Tech Industry Nervous Others Will Suffer Aereo's Fate

Chet Kanojia, founder and CEO of Aereo, Inc., poses with a tablet displaying his company's technology.

Chet Kanojia, founder and CEO of Aereo, Inc., poses with a tablet displaying his company's technology. Bebeto Matthews/AP File Photo

The Supreme Court ruling creates legal uncertainty around cloud computing.

The Supreme Court's decision against Internet video service Aereo could have reverberations throughout the technology industry.

The majority of the Court tried to craft a narrow ruling that would kill the controversial streaming site without harming legitimate Internet services. Nevertheless, some technology companies are nervous that the decision could deter future innovations and spur more copyright lawsuits.

Ed Black, the CEO of the Computer and Communications Industry Association, said the decision has created legal uncertainty around other technologies that allow consumers to store copyrighted material.

"The Court said this decision shouldn't have an impact on other technology services," he said. "That's nice to say, but they did basically create a huge gray area."

Black's group lobbies for Aereo, as well Internet giants including Google, Yahoo, and Microsoft.

Aereo uses clusters of tiny antennas to deliver local TV channels to its subscribers over the Internet.
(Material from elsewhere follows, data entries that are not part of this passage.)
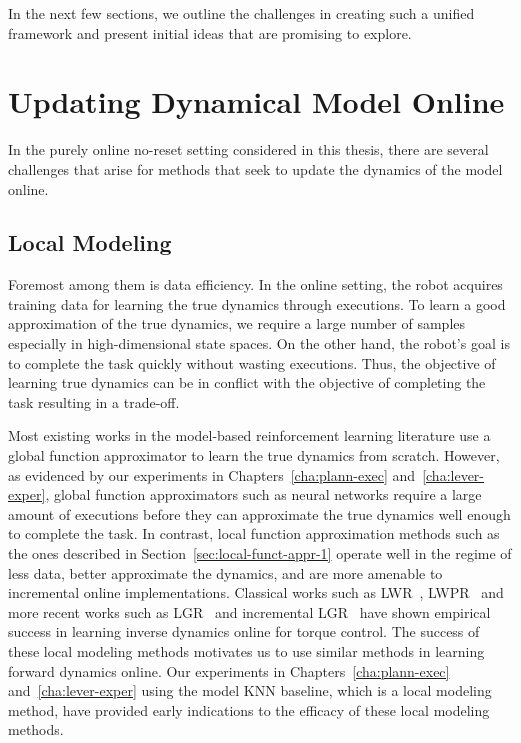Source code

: In the next few sections, we outline the challenges in creating such a
unified framework and present initial ideas that are promising to
explore. 

\section{Updating Dynamical Model Online}
\label{sec:updat-dynam-model}

In the purely online no-reset setting considered in this thesis, there
are several challenges that arise for methods that seek to update the
dynamics of the model online.

\subsection{Local Modeling}
\label{sec:local-modeling}

Foremost among them is data efficiency. In the online setting, the
robot acquires training data for learning the true dynamics through
executions. To learn a good approximation of the true dynamics, we
require a large number of samples especially in high-dimensional state
spaces. On the other hand, the robot's goal is to complete the task
quickly without wasting executions. Thus, the objective of learning
true dynamics can be in conflict with the objective of completing the
task resulting in a trade-off.

Most existing works in the model-based
reinforcement learning literature use a global function
approximator to learn the true dynamics from scratch. However, as
evidenced by our experiments in Chapters~\ref{cha:plann-exec}
and~\ref{cha:lever-exper}, global function approximators such as
neural networks require a large amount of executions before they can
approximate the true dynamics well enough to complete the task. In
contrast, local function approximation methods such as the ones
described in Section~\ref{sec:local-funct-appr-1} operate well in the
regime of less data, better approximate the dynamics, and are more
amenable to incremental online implementations. Classical works such as
LWR~\cite{DBLP:journals/air/AtkesonMS97},
LWPR~\cite{DBLP:conf/icml/VijayakumarS00} and more recent works such
as LGR~\cite{DBLP:journals/corr/MeierHS14} and incremental
LGR~\cite{DBLP:conf/nips/MeierHS14} have shown empirical success in
learning inverse dynamics online for torque
control. The success of these local modeling methods motivates us to
use similar methods in learning forward dynamics online. Our
experiments in Chapters~\ref{cha:plann-exec} and~\ref{cha:lever-exper}
using the model KNN baseline, which is a local modeling method, have
provided early indications to the efficacy of these local modeling
methods.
Everyone has the right to access over-the-air TV channels using an antenna, and Aereo claims its subscribers are just renting access to an antenna.

But in a 6-3 decision, the Supreme Court sided with the TV broadcasters, who claim Aereo is stealing their content. In the majority opinion, Justice Stephen Breyer wrote that Aereo is behaving like a cable provider and should have to pay for the broadcast TV content.
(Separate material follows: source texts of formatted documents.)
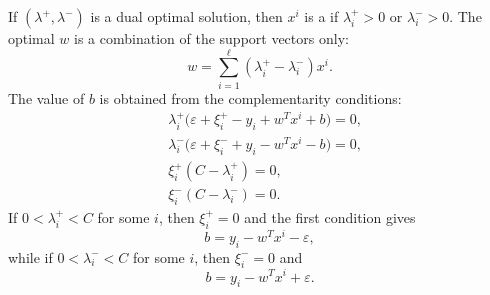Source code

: If $(\lambda^+,\lambda^-)$ is a dual optimal solution, then $x^i$ is a  if $\lambda_i^+>0$ or $\lambda_i^->0$. The optimal $w$ is a combination of the support vectors only:
\[
w = \sum_{i=1}^{\ell}(\lambda_i^+ - \lambda_i^-)x^i.
\]
The value of $b$ is obtained from the complementarity conditions:
\[
\begin{aligned}
&\lambda_i^+\bigl(\varepsilon + \xi_i^+ - y_i + w^Tx^i + b\bigr) = 0,\\
&\lambda_i^-\bigl(\varepsilon + \xi_i^- + y_i - w^Tx^i - b\bigr) = 0,\\
&\xi_i^+(C - \lambda_i^+) = 0,\\
&\xi_i^-(C - \lambda_i^-) = 0.
\end{aligned}
\]
If $0<\lambda_i^+<C$ for some $i$, then $\xi_i^+=0$ and the first condition gives
\[
b = y_i - w^Tx^i - \varepsilon,
\]
while if $0<\lambda_i^-<C$ for some $i$, then $\xi_i^-=0$ and
\[
b = y_i - w^Tx^i + \varepsilon.
\]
Aereo, however, isn't the only company that allows users to store and access copyrighted material. Google, Amazon, Microsoft, Dropbox, and others offer cloud services that allow users to store videos, songs, documents, and other files. 

Black warned that the decision "casts a shadow" over the cloud-storage industry and could make investors think twice about backing start-ups that offer novel ways for users to access material.
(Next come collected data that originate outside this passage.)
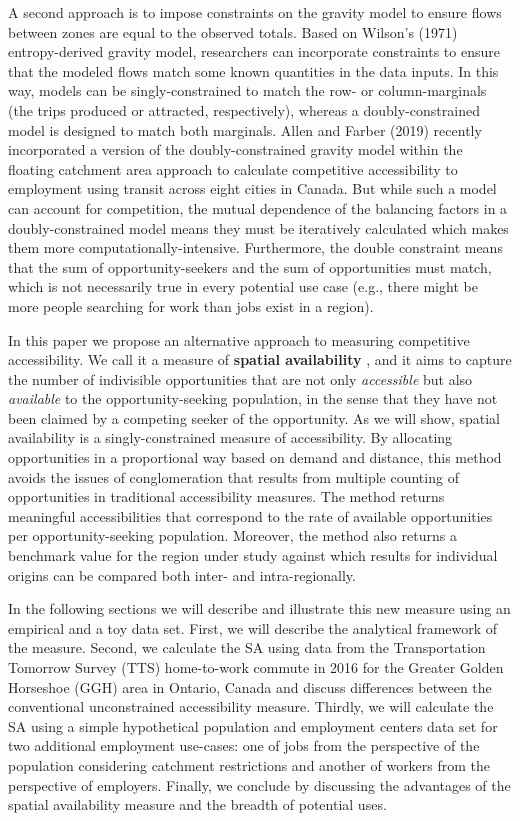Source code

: \documentclass[]{elsarticle} %
\begin{document}
A second approach is to impose constraints on the gravity model to
ensure flows between zones are equal to the observed totals. Based on
Wilson's (1971) entropy-derived gravity model, researchers can
incorporate constraints to ensure that the modeled flows match some
known quantities in the data inputs. In this way, models can be
singly-constrained to match the row- or column-marginals (the trips
produced or attracted, respectively), whereas a doubly-constrained model
is designed to match both marginals. Allen and Farber (2019) recently
incorporated a version of the doubly-constrained gravity model within
the floating catchment area approach to calculate competitive
accessibility to employment using transit across eight cities in Canada.
But while such a model can account for competition, the mutual
dependence of the balancing factors in a doubly-constrained model means
they must be iteratively calculated which makes them more
computationally-intensive. Furthermore, the double constraint means that
the sum of opportunity-seekers and the sum of opportunities must match,
which is not necessarily true in every potential use case (e.g., there
might be more people searching for work than jobs exist in a region).

In this paper we propose an alternative approach to measuring
competitive accessibility. We call it a measure of \textbf{spatial
availability} , and it aims to capture the number of indivisible
opportunities that are not only \emph{accessible} but also
\emph{available} to the opportunity-seeking population, in the sense
that they have not been claimed by a competing seeker of the
opportunity. As we will show, spatial availability is a
singly-constrained measure of accessibility. By allocating opportunities
in a proportional way based on demand and distance, this method avoids
the issues of conglomeration that results from multiple counting of
opportunities in traditional accessibility measures. The method returns
meaningful accessibilities that correspond to the rate of available
opportunities per opportunity-seeking population. Moreover, the method
also returns a benchmark value for the region under study against which
results for individual origins can be compared both inter- and
intra-regionally.

In the following sections we will describe and illustrate this new
measure using an empirical and a toy data set. First, we will describe
the analytical framework of the measure. Second, we calculate the SA
using data from the Transportation Tomorrow Survey (TTS) home-to-work
commute in 2016 for the Greater Golden Horseshoe (GGH) area in Ontario,
Canada and discuss differences between the conventional unconstrained
accessibility measure. Thirdly, we will calculate the SA using a simple
hypothetical population and employment centers data set for two
additional employment use-cases: one of jobs from the perspective of the
population considering catchment restrictions and another of workers
from the perspective of employers. Finally, we conclude by discussing
the advantages of the spatial availability measure and the breadth of
potential uses.
\end{document}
The justices emphasized that they weren't addressing any technologies aside from Aereo. And the high court wrote that "owners or possessors of the relevant product" don't infringe on copyright.

But in a blog post, John Bergmayer, a staff attorney for consumer advocacy group Public Knowledge, said the ruling doesn't provide much guidance for other courts in future copyright fights. Only if a court assumes Aereo is illegal does it make sense to say its subscribers aren't lawful "possessors" of the video, Bergmayer wrote.

"In other words, the Court's test is that 'illegal services are illegal, but legal ones are legal.' This is not very helpful," he wrote.

Bergmayer predicted that the decision will likely mean "more litigation, and perhaps future trips to the Supreme Court."

The three dissenting justices also warned that the ruling will "sow confusion for years to come." Justice Antonin Scalia, who wrote the dissent, said the Court can't deliver on its promise that the ruling won't affect cloud computing. Future courts will struggle to determine which services are legitimate and which too closely resemble Aereo, he predicted.

"It will take years, perhaps decades, to determine which automated systems now in existence are governed by the traditional volitional-conduct test and which get the Aereo treatment," Scalia wrote.

But Dennis Wharton, a spokesman for the National Association of Broadcasters, emphasized that the majority opinion explicitly said the justices didn't intend to affect cloud computing.

"There are a lot of fantasy speculations being thrown around out there," he said. "This was a simple case of a company taking someone else's content, selling it, and not compensating the creator of the content."